If you’re new to the concept, every Thursday at the Brewer’s Table is a special pairing between a new or tweaked version of a beer (or beers) and a specialty food item (or healthy slew of food items), specifically created to play well together in such a way that food and drink cease to remain mere means of fuel, and become something altogether transcendental.

The beer of the evening was a Belgian-style Black Ale, known as …


I’m not even going to try to spell that. But as always, over a pint of the new brew, I spoke with Blue Corn head brewer James Warren about the beer and what it was like working with Duel on a style he’s not traditionally used to brewing.

NMDSBC: This beer was brewed here, correct?

Warren: Absolutely!

NMDSBC: Who came up with the recipe, or was it more of a joint effort?

Warren: It was a joint effort. We went back and forth on this for a while. It was probably the hardest part of the whole thing.
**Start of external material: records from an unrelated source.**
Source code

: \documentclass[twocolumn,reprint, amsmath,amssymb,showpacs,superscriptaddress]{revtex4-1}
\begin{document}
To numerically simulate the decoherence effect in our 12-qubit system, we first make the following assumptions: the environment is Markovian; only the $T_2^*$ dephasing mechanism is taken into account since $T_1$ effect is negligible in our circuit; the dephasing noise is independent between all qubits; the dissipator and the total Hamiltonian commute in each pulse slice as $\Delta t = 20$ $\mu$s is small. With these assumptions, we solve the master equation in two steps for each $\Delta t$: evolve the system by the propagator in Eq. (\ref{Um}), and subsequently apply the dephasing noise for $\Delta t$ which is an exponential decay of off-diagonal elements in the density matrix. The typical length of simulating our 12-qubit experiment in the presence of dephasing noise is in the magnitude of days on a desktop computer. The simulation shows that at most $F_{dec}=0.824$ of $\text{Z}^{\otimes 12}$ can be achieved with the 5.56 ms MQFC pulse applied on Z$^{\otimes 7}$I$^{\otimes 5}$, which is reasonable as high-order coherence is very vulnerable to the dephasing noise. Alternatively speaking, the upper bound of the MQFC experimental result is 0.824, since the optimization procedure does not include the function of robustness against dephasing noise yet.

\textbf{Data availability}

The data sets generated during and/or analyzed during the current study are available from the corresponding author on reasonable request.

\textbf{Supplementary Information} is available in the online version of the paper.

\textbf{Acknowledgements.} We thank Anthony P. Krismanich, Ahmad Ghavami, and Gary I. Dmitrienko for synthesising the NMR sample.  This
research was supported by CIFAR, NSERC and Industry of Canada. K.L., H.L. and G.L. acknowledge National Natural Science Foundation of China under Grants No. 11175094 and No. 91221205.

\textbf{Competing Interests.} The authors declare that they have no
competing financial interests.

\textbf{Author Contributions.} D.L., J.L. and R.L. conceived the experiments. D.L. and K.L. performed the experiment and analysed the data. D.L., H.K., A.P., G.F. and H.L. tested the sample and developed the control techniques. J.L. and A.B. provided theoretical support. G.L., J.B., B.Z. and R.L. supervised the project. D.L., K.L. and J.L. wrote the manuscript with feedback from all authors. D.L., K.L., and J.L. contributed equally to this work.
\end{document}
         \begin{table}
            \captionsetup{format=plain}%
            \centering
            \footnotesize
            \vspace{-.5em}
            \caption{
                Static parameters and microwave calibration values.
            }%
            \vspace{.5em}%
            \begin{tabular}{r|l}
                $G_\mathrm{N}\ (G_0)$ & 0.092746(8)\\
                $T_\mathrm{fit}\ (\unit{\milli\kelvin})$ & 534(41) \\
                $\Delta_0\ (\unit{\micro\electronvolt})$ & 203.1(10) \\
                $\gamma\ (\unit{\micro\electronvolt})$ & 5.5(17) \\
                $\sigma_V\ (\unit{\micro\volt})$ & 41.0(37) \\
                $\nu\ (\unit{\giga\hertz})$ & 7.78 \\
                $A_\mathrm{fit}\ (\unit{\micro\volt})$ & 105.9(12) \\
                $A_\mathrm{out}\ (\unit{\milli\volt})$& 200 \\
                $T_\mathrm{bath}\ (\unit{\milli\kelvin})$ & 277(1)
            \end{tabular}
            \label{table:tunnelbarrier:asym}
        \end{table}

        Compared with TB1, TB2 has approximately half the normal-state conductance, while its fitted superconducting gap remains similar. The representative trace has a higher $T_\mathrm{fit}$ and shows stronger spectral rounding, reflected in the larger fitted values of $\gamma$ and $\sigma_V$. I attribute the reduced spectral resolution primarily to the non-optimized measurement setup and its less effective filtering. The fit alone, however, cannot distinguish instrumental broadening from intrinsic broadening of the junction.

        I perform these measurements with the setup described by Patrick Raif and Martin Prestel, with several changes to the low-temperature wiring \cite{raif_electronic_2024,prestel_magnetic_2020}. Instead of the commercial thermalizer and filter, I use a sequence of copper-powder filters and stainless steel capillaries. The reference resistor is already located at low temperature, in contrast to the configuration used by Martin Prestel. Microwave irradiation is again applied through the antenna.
NMDSBC: How long did that process take?

Warren: It was a couple of weeks. We had this idea that we wanted to do a collaboration, but it just took setting a date that we were going to do it. And then once we had that date, and it started to get closer, we were like, ‘oh, we should probably do something.’ (Laughs)

NMDSBC: So how did you decide on a Black Ale, a Cascadian Dark, or a Black IPA?

Warren: Well, we just kinda settled on this idea. And we thought — well, what do we have at Duel? We have this Trappist yeast strain available that they use. And so that’s the characteristic of what they do. Over here, with Roadrunner (IPA) and some other stuff, we use a lot more American hops. They have next to no American hops in what they do. So we realized that I’ve got this huge stock of American hops over here, and we started getting an idea together. And we began to think, how do you differentiate between the two ideas (of hops and Trappist yeast)? And what’s kind of the third counterpoint? And it was making this dark beer, but making a dark beer that doesn’t taste too dark. It’s kind of got this light profile to it. It’s like we had these ideas of what we both do. And the third point was kind of something that would be challenging to both of us.

NMDSBC: Were there any obstacles to brewing this one?

Warren: Honestly, finding the time, finding a day. (Duel brewer Todd Yocham and I) are both so busy as brewers, you know? Me, working by myself, and them having to do three brews to fill their tanks. It’s overwhelming. So, just finding that time, and like I said, we went back and forth on that recipe, but it wasn’t that hard after that. It took a lot of going back and forth, sure, but we were always headed towards the same point at the beginning.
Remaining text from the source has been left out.